::: Dataset content :::

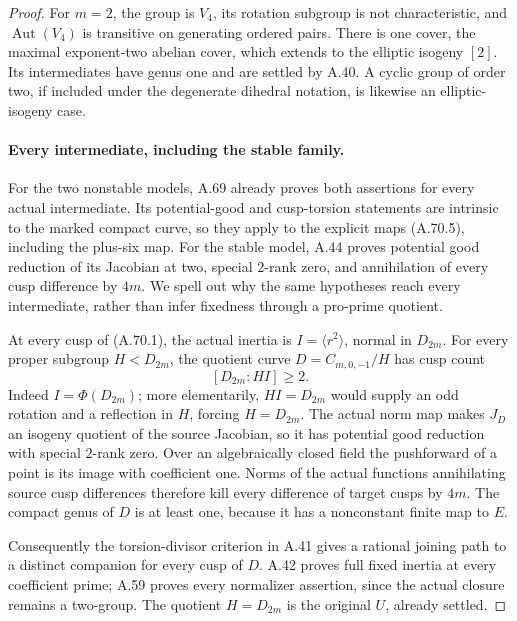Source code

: \begin{proof}
For \(m=2\), the group is \(V_4\), its rotation subgroup is
not characteristic, and \(\operatorname{Aut}(V_4)\) is transitive
on generating ordered pairs. There is one cover, the maximal
exponent-two abelian cover, which extends to the elliptic
isogeny \([2]\). Its intermediates have genus one and are
settled by A.40. A cyclic group of order two, if included under
the degenerate dihedral notation, is likewise an elliptic-isogeny
case.

\paragraph{Every intermediate, including the stable family.}
For the two nonstable models, A.69 already proves both assertions
for every actual intermediate. Its potential-good and cusp-torsion
statements are intrinsic to the marked compact curve, so they
apply to the explicit maps (A.70.5), including the plus-six map.
For the stable model, A.44 proves potential good reduction of its
Jacobian at two, special \(2\)-rank zero, and annihilation of
every cusp difference by \(4m\). We spell out why the same
hypotheses reach every intermediate, rather than infer fixedness
through a pro-prime quotient.

At every cusp of (A.70.1), the actual inertia is
\(I=\langle r^2\rangle\), normal in \(D_{2m}\).
For every proper subgroup \(H<D_{2m}\), the quotient curve
\(D=C_{m,0,-1}/H\) has cusp count
\[
                   [D_{2m}:HI]\ge2.              \tag{A.70.12}
\]
Indeed \(I=\Phi(D_{2m})\); more elementarily, \(HI=D_{2m}\)
would supply an odd rotation and a reflection in \(H\), forcing
\(H=D_{2m}\). The actual norm map makes \(J_D\) an isogeny
quotient of the source Jacobian, so it has potential good
reduction with special \(2\)-rank zero. Over an algebraically
closed field the pushforward of a point is its image with
coefficient one. Norms of the actual functions annihilating
source cusp differences therefore kill every difference of
target cusps by \(4m\). The compact genus of \(D\) is at least
one, because it has a nonconstant finite map to \(E\).

Consequently the torsion-divisor criterion in A.41 gives a
rational joining path to a distinct companion for every cusp
of \(D\). A.42 proves full fixed inertia at every coefficient
prime; A.59 proves every normalizer assertion, since the actual
closure remains a two-group. The quotient \(H=D_{2m}\) is the
original \(U\), already settled.


\end{proof}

:::

• _Instructions for the task_: The lines to extract from the data above begin with the line containing "the degenerate dihedral" and end with the line containing "one, because it". Extract them exactly, including both.

• _Solution to this task_:
the degenerate dihedral notation, is likewise an elliptic-isogeny
case.

\paragraph{Every intermediate, including the stable family.}
For the two nonstable models, A.69 already proves both assertions
for every actual intermediate. Its potential-good and cusp-torsion
statements are intrinsic to the marked compact curve, so they
apply to the explicit maps (A.70.5), including the plus-six map.
For the stable model, A.44 proves potential good reduction of its
Jacobian at two, special \(2\)-rank zero, and annihilation of
every cusp difference by \(4m\). We spell out why the same
hypotheses reach every intermediate, rather than infer fixedness
through a pro-prime quotient.

At every cusp of (A.70.1), the actual inertia is
\(I=\langle r^2\rangle\), normal in \(D_{2m}\).
For every proper subgroup \(H<D_{2m}\), the quotient curve
\(D=C_{m,0,-1}/H\) has cusp count
\[
                   [D_{2m}:HI]\ge2.              \tag{A.70.12}
\]
Indeed \(I=\Phi(D_{2m})\); more elementarily, \(HI=D_{2m}\)
would supply an odd rotation and a reflection in \(H\), forcing
\(H=D_{2m}\). The actual norm map makes \(J_D\) an isogeny
quotient of the source Jacobian, so it has potential good
reduction with special \(2\)-rank zero. Over an algebraically
closed field the pushforward of a point is its image with
coefficient one. Norms of the actual functions annihilating
source cusp differences therefore kill every difference of
target cusps by \(4m\). The compact genus of \(D\) is at least
one, because it has a nonconstant finite map to \(E\).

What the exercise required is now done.